- _Instructions for the task_
If a line in the entries below includes the string "times", copy it out.

===== Records supplied

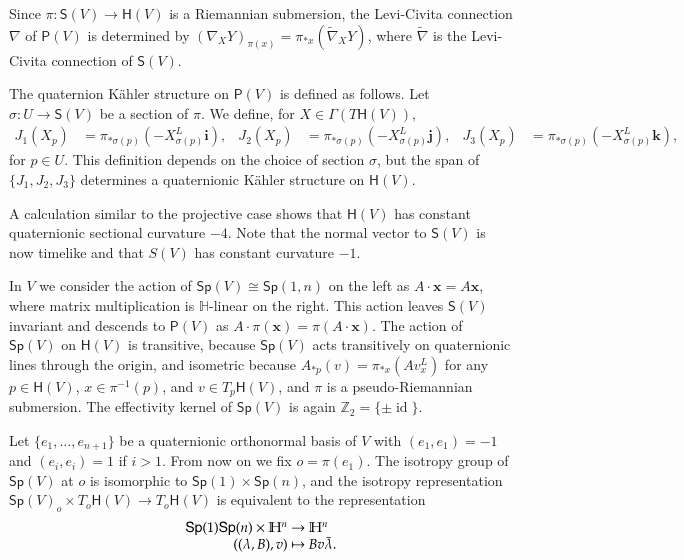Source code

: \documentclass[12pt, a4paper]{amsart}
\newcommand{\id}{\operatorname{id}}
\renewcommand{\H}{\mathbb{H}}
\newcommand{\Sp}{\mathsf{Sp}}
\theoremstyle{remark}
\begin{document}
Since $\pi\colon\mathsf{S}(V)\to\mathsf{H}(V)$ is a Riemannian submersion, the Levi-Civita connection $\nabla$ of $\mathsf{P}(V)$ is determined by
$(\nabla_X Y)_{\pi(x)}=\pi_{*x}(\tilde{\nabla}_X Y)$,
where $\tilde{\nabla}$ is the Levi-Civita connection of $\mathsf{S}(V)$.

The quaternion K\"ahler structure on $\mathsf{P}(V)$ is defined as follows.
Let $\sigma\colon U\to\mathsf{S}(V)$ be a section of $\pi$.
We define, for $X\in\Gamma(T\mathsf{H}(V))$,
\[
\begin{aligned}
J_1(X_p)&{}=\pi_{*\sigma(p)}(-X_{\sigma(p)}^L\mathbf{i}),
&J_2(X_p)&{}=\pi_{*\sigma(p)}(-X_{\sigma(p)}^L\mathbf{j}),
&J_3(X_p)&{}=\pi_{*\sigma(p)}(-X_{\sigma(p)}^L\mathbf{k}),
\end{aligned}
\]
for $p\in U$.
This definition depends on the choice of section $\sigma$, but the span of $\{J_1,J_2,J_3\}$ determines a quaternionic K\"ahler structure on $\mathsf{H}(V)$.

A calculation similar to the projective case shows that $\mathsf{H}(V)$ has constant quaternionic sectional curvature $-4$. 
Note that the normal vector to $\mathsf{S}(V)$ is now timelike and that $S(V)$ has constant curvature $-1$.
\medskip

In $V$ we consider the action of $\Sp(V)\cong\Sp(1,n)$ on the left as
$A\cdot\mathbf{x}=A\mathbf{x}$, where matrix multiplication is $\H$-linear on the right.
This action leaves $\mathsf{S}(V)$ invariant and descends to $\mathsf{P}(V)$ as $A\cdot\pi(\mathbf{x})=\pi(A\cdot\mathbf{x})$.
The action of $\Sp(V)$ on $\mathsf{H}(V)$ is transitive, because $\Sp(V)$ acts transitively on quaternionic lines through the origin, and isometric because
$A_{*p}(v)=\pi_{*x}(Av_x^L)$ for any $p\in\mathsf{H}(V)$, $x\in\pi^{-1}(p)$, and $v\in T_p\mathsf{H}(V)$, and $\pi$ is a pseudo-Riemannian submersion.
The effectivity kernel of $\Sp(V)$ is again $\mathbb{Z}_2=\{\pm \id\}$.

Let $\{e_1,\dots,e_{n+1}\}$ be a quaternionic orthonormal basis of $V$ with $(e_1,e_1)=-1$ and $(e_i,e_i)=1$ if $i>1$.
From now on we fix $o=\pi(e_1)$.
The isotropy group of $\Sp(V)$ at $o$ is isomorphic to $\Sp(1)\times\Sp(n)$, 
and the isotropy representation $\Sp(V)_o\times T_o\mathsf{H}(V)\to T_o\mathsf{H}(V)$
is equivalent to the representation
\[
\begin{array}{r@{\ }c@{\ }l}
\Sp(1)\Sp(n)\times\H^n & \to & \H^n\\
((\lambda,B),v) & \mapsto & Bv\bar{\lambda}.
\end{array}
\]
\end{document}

==========

- _Solution to the problem_
The isotropy group of $\Sp(V)$ at $o$ is isomorphic to $\Sp(1)\times\Sp(n)$, 
and the isotropy representation $\Sp(V)_o\times T_o\mathsf{H}(V)\to T_o\mathsf{H}(V)$
\Sp(1)\Sp(n)\times\H^n & \to & \H^n\\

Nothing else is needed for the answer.